Federal Manager's Daily Report

The case involves a former rural carrier associate who cited his Christian beliefs in refusing to work on Sundays. Image: TK Kurikawa/Shutterstock.com

The U.S. Supreme Court has heard arguments in a dispute over the duty of federal agencies—as well as other larger employers—to accommodate an employee’s religious practices in matters such as scheduling work shifts.

At issue is a requirement in the Civil Rights Act that employers make “reasonable accommodations” for those practices unless doing so would inflict an “undue hardship” on the employer’s operations. The term “undue hardship” has been interpreted as allowing the employer to refuse an accommodation if it would have to incur more than a “de minimis [minimal] cost.” The case before the high court could result in a requirement that employers show a more extensive impact, which would be up to the court to define.

The case involves a former rural carrier associate who cited his Christian beliefs in refusing to work on Sundays, triggering complaints from other employees that they were being called to work on Sundays excessively. Facing potential firing, the employee resigned and filed the suit.

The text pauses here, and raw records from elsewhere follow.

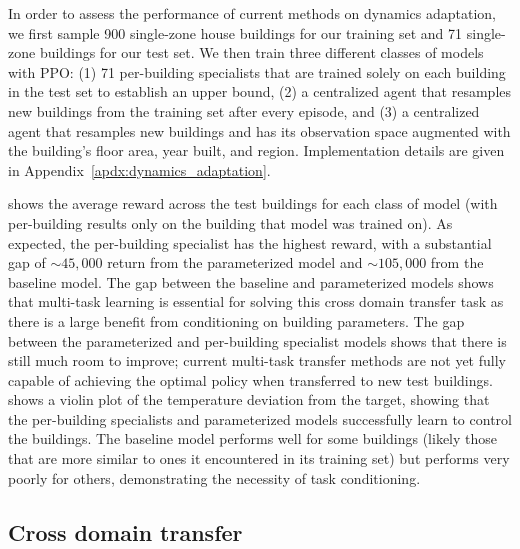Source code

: \documentclass[10pt]{article} %
\begin{document}
\begin{itemize}
In order to assess the performance of current methods on dynamics adaptation, we first sample 900 single-zone house buildings for our training set and 71 single-zone buildings for our test set. We then train three different classes of models with PPO: (1) 71 per-building specialists that are trained solely on each building in the test set to establish an upper bound, (2) a centralized agent that resamples new buildings from the training set after every episode, and (3) a centralized agent that resamples new buildings and has its observation space augmented with the building's floor area, year built, and region. Implementation details are given in Appendix~\ref{apdx:dynamics_adaptation}.

 shows the average reward across the test buildings for each class of model (with per-building results only on the building that model was trained on). As expected, the per-building specialist has the highest reward, with a substantial gap of $\sim45,000$ return from the parameterized model and $\sim105,000$ from the baseline model. The gap between the baseline and parameterized models shows that multi-task learning is essential for solving this cross domain transfer task as there is a large benefit from conditioning on building parameters. The gap between the parameterized and per-building specialist models shows that there is still much room to improve; current multi-task transfer methods are not yet fully capable of achieving the optimal policy when transferred to new test buildings.  shows a violin plot of the temperature deviation from the target, showing that the per-building specialists and parameterized models successfully learn to control the buildings. The baseline model performs well for some buildings (likely those that are more similar to ones it encountered in its training set) but performs very poorly for others, demonstrating the necessity of task conditioning.


\subsection{Cross domain transfer}



\end{itemize}
\end{document}
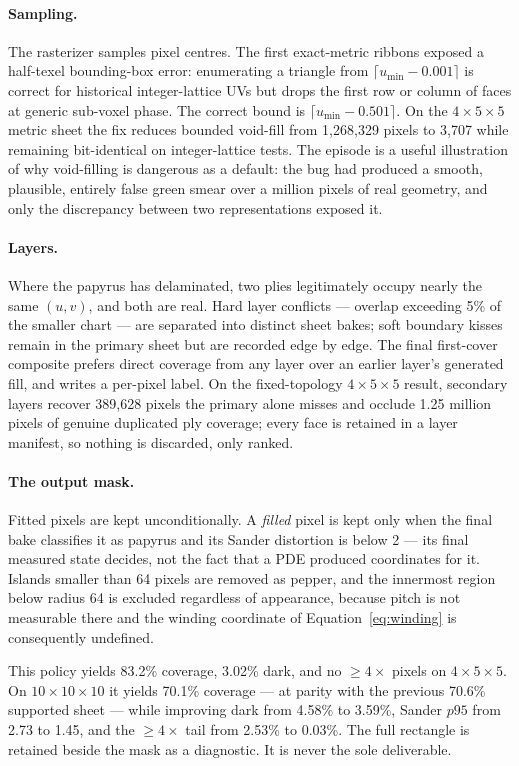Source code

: \paragraph{Sampling.} The rasterizer samples pixel centres. The first exact-metric ribbons exposed a half-texel bounding-box error: enumerating a triangle from $\lceil u_{\min}-0.001\rceil$ is correct for historical integer-lattice UVs but drops the first row or column of faces at generic sub-voxel phase. The correct bound is $\lceil u_{\min}-0.501\rceil$. On the $4\times5\times5$ metric sheet the fix reduces bounded void-fill from 1,268,329 pixels to 3,707 while remaining bit-identical on integer-lattice tests. The episode is a useful illustration of why void-filling is dangerous as a default: the bug had produced a smooth, plausible, entirely false green smear over a million pixels of real geometry, and only the discrepancy between two representations exposed it.

\paragraph{Layers.} Where the papyrus has delaminated, two plies legitimately occupy nearly the same $(u,v)$, and both are real. Hard layer conflicts --- overlap exceeding 5\% of the smaller chart --- are separated into distinct sheet bakes; soft boundary kisses remain in the primary sheet but are recorded edge by edge. The final first-cover composite prefers direct coverage from any layer over an earlier layer's generated fill, and writes a per-pixel label. On the fixed-topology $4\times5\times5$ result, secondary layers recover 389,628 pixels the primary alone misses and occlude 1.25 million pixels of genuine duplicated ply coverage; every face is retained in a layer manifest, so nothing is discarded, only ranked.

\paragraph{The output mask.} Fitted pixels are kept unconditionally. A \emph{filled} pixel is kept only when the final bake classifies it as papyrus and its Sander distortion is below 2 --- its final measured state decides, not the fact that a PDE produced coordinates for it. Islands smaller than 64 pixels are removed as pepper, and the innermost region below radius 64 is excluded regardless of appearance, because pitch is not measurable there and the winding coordinate of Equation~\eqref{eq:winding} is consequently undefined.

This policy yields 83.2\% coverage, 3.02\% dark, and no $\ge4\times$ pixels on $4\times5\times5$. On $10\times10\times10$ it yields 70.1\% coverage --- at parity with the previous 70.6\% supported sheet --- while improving dark from 4.58\% to 3.59\%, Sander $p95$ from 2.73 to 1.45, and the $\ge4\times$ tail from 2.53\% to 0.03\%. The full rectangle is retained beside the mask as a diagnostic. It is never the sole deliverable.
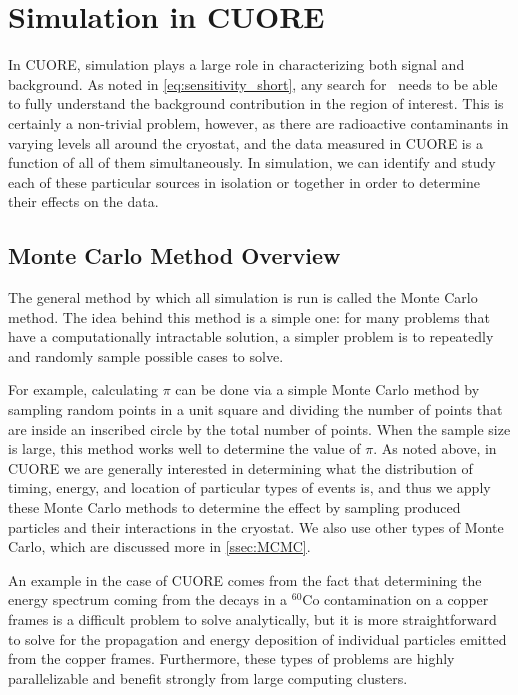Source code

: \chapter{Simulation in CUORE}

In CUORE, simulation plays a large role in characterizing both signal and background.
As noted in \autoref{eq:sensitivity_short}, any search for \zeronubb~needs to be able to fully understand the background contribution in the region of interest.
This is certainly a non-trivial problem, however, as there are radioactive contaminants in varying levels all around the cryostat, and the data measured in CUORE is a function of all of them simultaneously.
In simulation, we can identify and study each of these particular sources in isolation or together in order to determine their effects on the data.
\section{Monte Carlo Method Overview}
The general method by which all simulation is run is called the Monte Carlo method.
The idea behind this method is a simple one: for many problems that have a computationally intractable solution, a simpler problem is to repeatedly and randomly sample possible cases to solve.

For example, calculating $\pi$ can be done via a simple Monte Carlo method by sampling random points in a unit square and dividing the number of points that are inside an inscribed circle by the total number of points.
When the sample size is large, this method works well to determine the value of $\pi$.
As noted above, in CUORE we are generally interested in determining what the distribution of timing, energy, and location of particular types of events is, and thus we apply these Monte Carlo methods to determine the effect by sampling produced particles and their interactions in the cryostat.
We also use other types of Monte Carlo, which are discussed more in \autoref{ssec:MCMC}.

An example in the case of CUORE comes from the fact that determining the energy spectrum coming from the decays in a $^{60}\textrm{Co}$ contamination on a copper frames is a difficult problem to solve analytically, but it is more straightforward to solve for the propagation and energy deposition of individual particles emitted from the copper frames.
Furthermore, these types of problems are highly parallelizable and benefit strongly from large computing clusters.

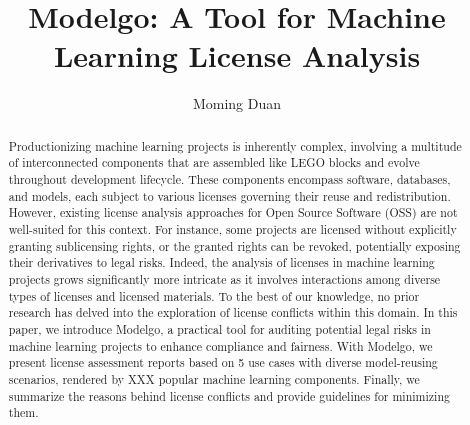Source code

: \documentclass[sigconf, nonacm]{acmart}
\begin{document}
\title{Modelgo: A Tool for Machine Learning License Analysis}

\author{Moming Duan}

\renewcommand{\shortauthors}{X et al.}

\begin{abstract}
  Productionizing machine learning projects is inherently complex, involving a multitude of interconnected components that are assembled like LEGO blocks and evolve throughout development lifecycle.
  These components encompass software, databases, and models, each subject to various licenses governing their reuse and redistribution.
  However, existing license analysis approaches for Open Source Software (OSS) are not well-suited for this context.
  For instance, some projects are licensed without explicitly granting sublicensing rights, or the granted rights can be revoked, potentially exposing their derivatives to legal risks.
  Indeed, the analysis of licenses in machine learning projects grows significantly more intricate as it involves interactions among diverse types of licenses and licensed materials.
  To the best of our knowledge, no prior research has delved into the exploration of license conflicts within this domain.
  In this paper, we introduce Modelgo, a practical tool for auditing potential legal risks in machine learning projects to enhance compliance and fairness.
  With Modelgo, we present license assessment reports based on 5 use cases with diverse model-reusing scenarios, rendered by XXX popular machine learning components.
  Finally, we summarize the reasons behind license conflicts and provide guidelines for minimizing them.
\end{abstract}
\end{document}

A district court and then an appeals court held that accommodating him put more than a minimal burden on the USPS and that the impact on other employees amounted to an undue hardship.

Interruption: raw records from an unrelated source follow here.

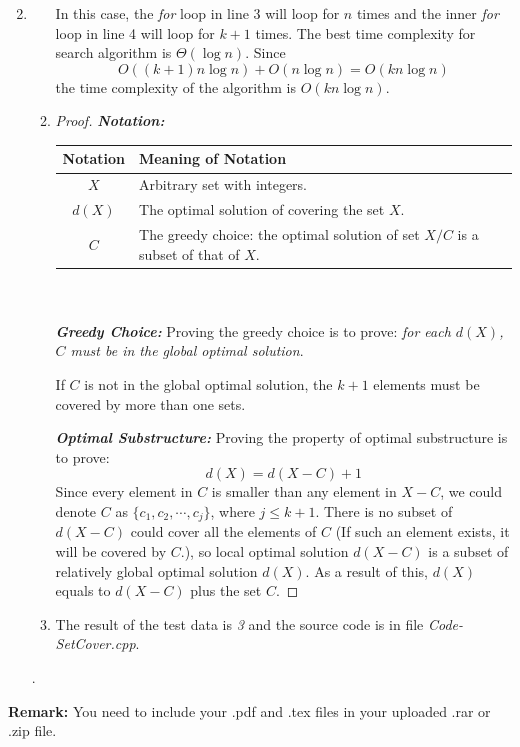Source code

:\documentclass[12pt,a4paper]{article}
\makeatletter
\newtheorem*{solution}{Solution}
\theoremstyle{definition}
\renewenvironment{solution}[1][Solution] {\par\pushQED{\qed}\normalfont\topsep6\p@\@plus6\p@\relax\trivlist\item[\hskip\labelsep\bfseries#1\@addpunct{.}]\ignorespaces}{\popQED\endtrivlist\@endpefalse} \makeatother
\makeatother
\begin{document}
\begin{enumerate}
\begin{solution}
\begin{enumerate}
    In this case, the \emph{for} loop in line 3 will loop for $n$ times and the inner \emph{for} loop in line 4 will loop for $k+1$ times. The best time complexity for search algorithm is $\Theta(\log n)$. Since 
    $$O((k+1)n\log n)+O(n\log n)=O(kn\log n)$$ 
    the time complexity of the algorithm is \textbf{$O(kn\log n)$}.
    \item
    \begin{proof}
    \textbf{\textit{Notation:}}\\
    \begin{tabular}{| c | l |}
    \hline    
    Notation & Meaning of Notation\\    
    \hline
    $X$ & Arbitrary set with integers.\\
    $d(X)$ & The optimal solution of covering the set $X$.\\
    $C$ & The greedy choice: the optimal solution of set $X/C$ is a subset of that of $X$.\\    
    \hline
    \end{tabular}
  	\\
  	\\
    \textbf{\textit{Greedy Choice:}}
    Proving the greedy choice is to prove: \textit{for each $d(X)$, $C$ must be in the global optimal solution}.
    
    If $C$ is not in the global optimal solution, the $k+1$ elements must be covered by more than one sets. 
        
    \textbf{\textit{Optimal Substructure:}}
    Proving the property of optimal substructure is to prove: 
    $$d(X)=d(X-C)+1$$
    Since every element in $C$ is smaller than any element in $X-C$, we could denote $C$ as $\{c_1,c_2,\cdots,c_j\}$, where $j\leq k+1$. There is no subset of $d(X-C)$ could cover all the elements of $C$ (If such an element exists, it will be covered by $C$.), so local optimal solution $d(X-C)$ is a subset of relatively global optimal solution $d(X)$. As a result of this, $d(X)$ equals to $d(X-C)$ plus the set $C$.
    
    \end{proof}
    
    \item The result of the test data is \emph{3} and the source code is in file \textit{Code-SetCover.cpp}.

    \end{enumerate}.
    \end{solution}
\end{enumerate}



\vspace{20pt}

\textbf{Remark:} You need to include your .pdf and .tex files in your uploaded .rar or .zip file.

\end{document}
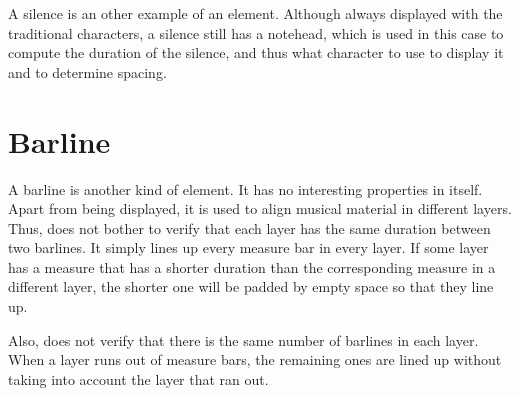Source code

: A silence is an other example of an element.  Although always
displayed with the traditional characters, a silence still has a
notehead, which is used in this case to compute the duration of the
silence, and thus what character to use to display it and to determine
spacing. 

\section{Barline}

A barline is another kind of element.  It has no interesting
properties in itself.  Apart from being displayed, it is used to align
musical material in different layers.  Thus, \sysname{} does not bother to
verify that each layer has the same duration between two barlines.
It simply lines up every measure bar in every layer.  If some
layer has a measure that has a shorter duration than the corresponding
measure in a different layer, the shorter one will be padded by empty
space so that they line up. 

Also, \sysname{} does not verify that there is the same number of barlines
in each layer.  When a layer runs out of measure bars, the remaining
ones are lined up without taking into account the layer that ran out.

At issue during the oral arguments before the high court was whether the standards for requiring accommodations for religious practices are disproportionately lower than other workplace protections, and whether the “cost” consideration involves only finances but also involves matters such as workplace morale.

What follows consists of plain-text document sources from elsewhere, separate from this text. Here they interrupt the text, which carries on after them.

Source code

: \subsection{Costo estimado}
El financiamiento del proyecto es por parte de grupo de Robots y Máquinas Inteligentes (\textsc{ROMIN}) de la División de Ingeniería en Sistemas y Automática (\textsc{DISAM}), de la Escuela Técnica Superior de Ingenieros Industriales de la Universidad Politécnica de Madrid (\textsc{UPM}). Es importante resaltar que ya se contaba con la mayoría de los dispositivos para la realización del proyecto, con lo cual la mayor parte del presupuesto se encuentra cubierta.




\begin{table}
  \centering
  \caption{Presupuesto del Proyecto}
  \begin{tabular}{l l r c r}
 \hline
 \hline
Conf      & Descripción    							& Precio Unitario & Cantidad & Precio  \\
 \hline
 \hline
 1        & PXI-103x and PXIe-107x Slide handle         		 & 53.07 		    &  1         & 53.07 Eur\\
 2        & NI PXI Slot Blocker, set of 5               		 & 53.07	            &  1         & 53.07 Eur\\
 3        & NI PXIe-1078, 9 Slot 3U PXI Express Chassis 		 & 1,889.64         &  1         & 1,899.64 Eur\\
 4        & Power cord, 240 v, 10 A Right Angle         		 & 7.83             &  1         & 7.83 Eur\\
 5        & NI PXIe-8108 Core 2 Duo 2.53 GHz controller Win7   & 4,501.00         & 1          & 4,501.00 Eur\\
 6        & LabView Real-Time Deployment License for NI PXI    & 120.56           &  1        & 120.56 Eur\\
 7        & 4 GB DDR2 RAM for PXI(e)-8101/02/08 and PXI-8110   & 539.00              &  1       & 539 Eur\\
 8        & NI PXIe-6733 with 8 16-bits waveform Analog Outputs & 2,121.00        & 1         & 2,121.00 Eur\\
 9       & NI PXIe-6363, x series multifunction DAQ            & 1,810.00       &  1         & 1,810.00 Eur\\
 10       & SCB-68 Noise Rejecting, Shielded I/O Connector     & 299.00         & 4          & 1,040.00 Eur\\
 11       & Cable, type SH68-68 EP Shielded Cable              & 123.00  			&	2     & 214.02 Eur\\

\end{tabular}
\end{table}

A related consideration was that while compliance with other workplace provisions, such as changes to work stations to accommodate certain conditions, generally do not directly affect other employees, setting work schedules to accommodate an employee’s religious practices more commonly does affect others.

The high court previously heard oral arguments in a case involving the FLRA’s jurisdiction over disputes involving “dual status” technicians, who are DoD employees who also must hold positions in the National Guard or Reserves to maintain their federal employment. Decisions in both are expected before July.